1999 single by the Offspring

"She's Got Issues" is a song by American rock band the Offspring. It is the seventh track on their fifth studio album, Americana (1998), and was released as the fourth and final single in November 1999. The song also appears as the third track on the EP A Piece of Americana (1998).

==Composition==
The lyrics to the song have a narrator calling out on his angsty, victim-playing girlfriend. As singer Dexter Holland described, "Today everyone has issues and no one takes responsibility because their mother or their father drank too much or whatever". The title is inspired by the "typical psychobabble" present in talk shows.

==Music video==
The video, directed by Jonathan Dayton and Valerie Faris and animated by Wayne White, shows a usual workday of a young adult woman (played by a pre-fame Zooey Deschanel), and the things in her everyday life that she finds disturbing or annoying, are enhanced by grotesque cartoons, which represent her imagination. On the Making the Video episode for "She's Got Issues", Dexter Holland described it as an "anti-video" for its highly conceptual nature.

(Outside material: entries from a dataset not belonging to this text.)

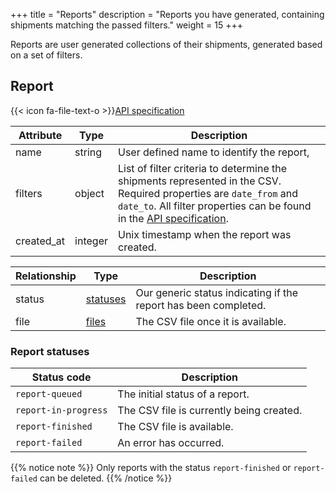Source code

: +++
title = "Reports"
description = "Reports you have generated, containing shipments matching the passed filters."
weight = 15
+++

Reports are user generated collections of their shipments, generated based on a set of filters.

## Report

{{< icon fa-file-text-o >}}[API specification](https://api-specification.myparcel.com/#tag/Reports)

Attribute  | Type    | Description
---------- | ------- | -----------
name       | string  | User defined name to identify the report,
filters    | object  | List of filter criteria to determine the shipments represented in the CSV. Required properties are `date_from` and `date_to`. All filter properties can be found in the [API specification](https://api-specification.myparcel.com/#tag/Reports/paths/~1reports/post).
created_at | integer | Unix timestamp when the report was created.

Relationship | Type                                 | Description
------------ | ------------------------------------ | -----------
status       | [statuses](/api/resources/statuses/) | Our generic status indicating if the report has been completed.
file         | [files](/api/resources/files/)       | The CSV file once it is available.

### Report statuses

Status code          | Description
-------------------- | -----------
`report-queued`      | The initial status of a report.
`report-in-progress` | The CSV file is currently being created.
`report-finished`    | The CSV file is available.
`report-failed`      | An error has occurred.

{{% notice note %}}
Only reports with the status `report-finished` or `report-failed` can be deleted.
{{% /notice %}}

The woman is first shown sleeping in her bed. She wakes up and fries two eggs for breakfast. After watching TV while eating, she changes into her clothes and goes downstairs. She then takes the subway to work at a photo printing shop. She gets caught by her boss stealing a photo and is fired after an argument. She consults her psychiatrist about her issues. She then runs back to her apartment and is welcomed by the band playing there.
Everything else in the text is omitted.